» **PROBLEM DETAILS**:
Repeat back the listing below, word for word and in full.

» **PROVIDED RECORDS**:
━━━━
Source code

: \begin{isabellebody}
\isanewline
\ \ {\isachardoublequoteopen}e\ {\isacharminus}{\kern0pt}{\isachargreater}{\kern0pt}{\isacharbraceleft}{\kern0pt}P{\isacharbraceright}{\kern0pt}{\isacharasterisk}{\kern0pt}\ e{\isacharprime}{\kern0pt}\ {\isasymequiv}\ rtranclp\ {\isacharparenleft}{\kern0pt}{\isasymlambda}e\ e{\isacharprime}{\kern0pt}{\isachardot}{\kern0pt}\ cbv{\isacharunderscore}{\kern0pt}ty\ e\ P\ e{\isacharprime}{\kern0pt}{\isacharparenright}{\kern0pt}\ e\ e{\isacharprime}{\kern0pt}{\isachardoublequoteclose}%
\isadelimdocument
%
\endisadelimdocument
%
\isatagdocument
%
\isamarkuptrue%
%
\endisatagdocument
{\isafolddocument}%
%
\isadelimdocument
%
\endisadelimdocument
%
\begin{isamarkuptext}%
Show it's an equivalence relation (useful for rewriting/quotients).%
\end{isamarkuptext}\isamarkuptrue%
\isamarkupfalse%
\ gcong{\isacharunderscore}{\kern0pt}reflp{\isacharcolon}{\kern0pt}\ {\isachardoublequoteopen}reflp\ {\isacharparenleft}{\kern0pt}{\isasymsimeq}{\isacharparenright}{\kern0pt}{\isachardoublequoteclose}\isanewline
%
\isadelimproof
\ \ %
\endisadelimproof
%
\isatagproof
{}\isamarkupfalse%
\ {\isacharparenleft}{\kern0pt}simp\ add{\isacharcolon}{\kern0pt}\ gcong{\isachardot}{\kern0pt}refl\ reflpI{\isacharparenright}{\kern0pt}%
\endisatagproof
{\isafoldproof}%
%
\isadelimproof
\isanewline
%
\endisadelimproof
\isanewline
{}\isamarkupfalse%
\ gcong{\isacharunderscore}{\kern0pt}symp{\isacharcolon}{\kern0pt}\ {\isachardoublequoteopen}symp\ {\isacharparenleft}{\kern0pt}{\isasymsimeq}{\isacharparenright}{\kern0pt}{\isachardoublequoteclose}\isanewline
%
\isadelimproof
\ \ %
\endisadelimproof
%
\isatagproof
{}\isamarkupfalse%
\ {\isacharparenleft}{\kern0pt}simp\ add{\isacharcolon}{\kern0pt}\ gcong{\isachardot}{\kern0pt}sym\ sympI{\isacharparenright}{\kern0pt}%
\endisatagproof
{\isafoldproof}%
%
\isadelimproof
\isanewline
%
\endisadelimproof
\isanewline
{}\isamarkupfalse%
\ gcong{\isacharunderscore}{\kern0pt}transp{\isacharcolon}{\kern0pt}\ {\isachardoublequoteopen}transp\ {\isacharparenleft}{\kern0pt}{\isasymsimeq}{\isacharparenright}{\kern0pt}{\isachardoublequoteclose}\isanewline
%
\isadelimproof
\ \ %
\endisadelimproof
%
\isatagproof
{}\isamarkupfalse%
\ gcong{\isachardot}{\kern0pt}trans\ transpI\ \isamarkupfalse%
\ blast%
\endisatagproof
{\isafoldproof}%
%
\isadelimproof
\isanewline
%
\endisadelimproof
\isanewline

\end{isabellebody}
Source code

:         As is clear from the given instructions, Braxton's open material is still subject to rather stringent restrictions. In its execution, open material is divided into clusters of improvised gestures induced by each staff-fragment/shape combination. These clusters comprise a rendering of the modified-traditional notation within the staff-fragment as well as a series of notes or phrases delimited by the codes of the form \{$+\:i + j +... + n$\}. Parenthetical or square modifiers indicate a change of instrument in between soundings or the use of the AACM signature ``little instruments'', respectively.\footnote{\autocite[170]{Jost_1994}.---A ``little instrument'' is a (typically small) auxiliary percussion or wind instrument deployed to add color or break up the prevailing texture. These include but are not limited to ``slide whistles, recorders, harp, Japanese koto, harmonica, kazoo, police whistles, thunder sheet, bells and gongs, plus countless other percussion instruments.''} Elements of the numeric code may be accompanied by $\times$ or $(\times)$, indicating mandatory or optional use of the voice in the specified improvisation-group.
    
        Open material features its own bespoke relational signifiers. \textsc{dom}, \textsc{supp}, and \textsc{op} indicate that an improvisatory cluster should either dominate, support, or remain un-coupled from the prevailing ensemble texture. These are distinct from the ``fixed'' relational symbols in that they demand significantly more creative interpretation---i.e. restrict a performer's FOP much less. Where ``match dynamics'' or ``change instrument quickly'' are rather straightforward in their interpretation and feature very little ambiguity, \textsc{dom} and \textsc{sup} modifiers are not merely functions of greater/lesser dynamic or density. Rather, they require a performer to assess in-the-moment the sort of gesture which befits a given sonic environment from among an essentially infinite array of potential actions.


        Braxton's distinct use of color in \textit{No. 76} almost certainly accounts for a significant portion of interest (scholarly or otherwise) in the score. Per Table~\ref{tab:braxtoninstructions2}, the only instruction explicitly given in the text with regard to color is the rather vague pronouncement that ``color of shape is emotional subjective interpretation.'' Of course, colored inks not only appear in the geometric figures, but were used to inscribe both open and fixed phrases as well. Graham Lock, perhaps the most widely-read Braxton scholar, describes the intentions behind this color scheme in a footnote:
━━━━
» **SOLUTION TO THE EXERCISE**:
Source code

: \begin{isabellebody}
\isanewline
\ \ {\isachardoublequoteopen}e\ {\isacharminus}{\kern0pt}{\isachargreater}{\kern0pt}{\isacharbraceleft}{\kern0pt}P{\isacharbraceright}{\kern0pt}{\isacharasterisk}{\kern0pt}\ e{\isacharprime}{\kern0pt}\ {\isasymequiv}\ rtranclp\ {\isacharparenleft}{\kern0pt}{\isasymlambda}e\ e{\isacharprime}{\kern0pt}{\isachardot}{\kern0pt}\ cbv{\isacharunderscore}{\kern0pt}ty\ e\ P\ e{\isacharprime}{\kern0pt}{\isacharparenright}{\kern0pt}\ e\ e{\isacharprime}{\kern0pt}{\isachardoublequoteclose}%
\isadelimdocument
%
\endisadelimdocument
%
\isatagdocument
%
\isamarkuptrue%
%
\endisatagdocument
{\isafolddocument}%
%
\isadelimdocument
%
\endisadelimdocument
%
\begin{isamarkuptext}%
Show it's an equivalence relation (useful for rewriting/quotients).%
\end{isamarkuptext}\isamarkuptrue%
\isamarkupfalse%
\ gcong{\isacharunderscore}{\kern0pt}reflp{\isacharcolon}{\kern0pt}\ {\isachardoublequoteopen}reflp\ {\isacharparenleft}{\kern0pt}{\isasymsimeq}{\isacharparenright}{\kern0pt}{\isachardoublequoteclose}\isanewline
%
\isadelimproof
\ \ %
\endisadelimproof
%
\isatagproof
{}\isamarkupfalse%
\ {\isacharparenleft}{\kern0pt}simp\ add{\isacharcolon}{\kern0pt}\ gcong{\isachardot}{\kern0pt}refl\ reflpI{\isacharparenright}{\kern0pt}%
\endisatagproof
{\isafoldproof}%
%
\isadelimproof
\isanewline
%
\endisadelimproof
\isanewline
{}\isamarkupfalse%
\ gcong{\isacharunderscore}{\kern0pt}symp{\isacharcolon}{\kern0pt}\ {\isachardoublequoteopen}symp\ {\isacharparenleft}{\kern0pt}{\isasymsimeq}{\isacharparenright}{\kern0pt}{\isachardoublequoteclose}\isanewline
%
\isadelimproof
\ \ %
\endisadelimproof
%
\isatagproof
{}\isamarkupfalse%
\ {\isacharparenleft}{\kern0pt}simp\ add{\isacharcolon}{\kern0pt}\ gcong{\isachardot}{\kern0pt}sym\ sympI{\isacharparenright}{\kern0pt}%
\endisatagproof
{\isafoldproof}%
%
\isadelimproof
\isanewline
%
\endisadelimproof
\isanewline
{}\isamarkupfalse%
\ gcong{\isacharunderscore}{\kern0pt}transp{\isacharcolon}{\kern0pt}\ {\isachardoublequoteopen}transp\ {\isacharparenleft}{\kern0pt}{\isasymsimeq}{\isacharparenright}{\kern0pt}{\isachardoublequoteclose}\isanewline
%
\isadelimproof
\ \ %
\endisadelimproof
%
\isatagproof
{}\isamarkupfalse%
\ gcong{\isachardot}{\kern0pt}trans\ transpI\ \isamarkupfalse%
\ blast%
\endisatagproof
{\isafoldproof}%
%
\isadelimproof
\isanewline
%
\endisadelimproof
\isanewline

\end{isabellebody}
Source code

:         As is clear from the given instructions, Braxton's open material is still subject to rather stringent restrictions. In its execution, open material is divided into clusters of improvised gestures induced by each staff-fragment/shape combination. These clusters comprise a rendering of the modified-traditional notation within the staff-fragment as well as a series of notes or phrases delimited by the codes of the form \{$+\:i + j +... + n$\}. Parenthetical or square modifiers indicate a change of instrument in between soundings or the use of the AACM signature ``little instruments'', respectively.\footnote{\autocite[170]{Jost_1994}.---A ``little instrument'' is a (typically small) auxiliary percussion or wind instrument deployed to add color or break up the prevailing texture. These include but are not limited to ``slide whistles, recorders, harp, Japanese koto, harmonica, kazoo, police whistles, thunder sheet, bells and gongs, plus countless other percussion instruments.''} Elements of the numeric code may be accompanied by $\times$ or $(\times)$, indicating mandatory or optional use of the voice in the specified improvisation-group.
    
        Open material features its own bespoke relational signifiers. \textsc{dom}, \textsc{supp}, and \textsc{op} indicate that an improvisatory cluster should either dominate, support, or remain un-coupled from the prevailing ensemble texture. These are distinct from the ``fixed'' relational symbols in that they demand significantly more creative interpretation---i.e. restrict a performer's FOP much less. Where ``match dynamics'' or ``change instrument quickly'' are rather straightforward in their interpretation and feature very little ambiguity, \textsc{dom} and \textsc{sup} modifiers are not merely functions of greater/lesser dynamic or density. Rather, they require a performer to assess in-the-moment the sort of gesture which befits a given sonic environment from among an essentially infinite array of potential actions.


        Braxton's distinct use of color in \textit{No. 76} almost certainly accounts for a significant portion of interest (scholarly or otherwise) in the score. Per Table~\ref{tab:braxtoninstructions2}, the only instruction explicitly given in the text with regard to color is the rather vague pronouncement that ``color of shape is emotional subjective interpretation.'' Of course, colored inks not only appear in the geometric figures, but were used to inscribe both open and fixed phrases as well. Graham Lock, perhaps the most widely-read Braxton scholar, describes the intentions behind this color scheme in a footnote:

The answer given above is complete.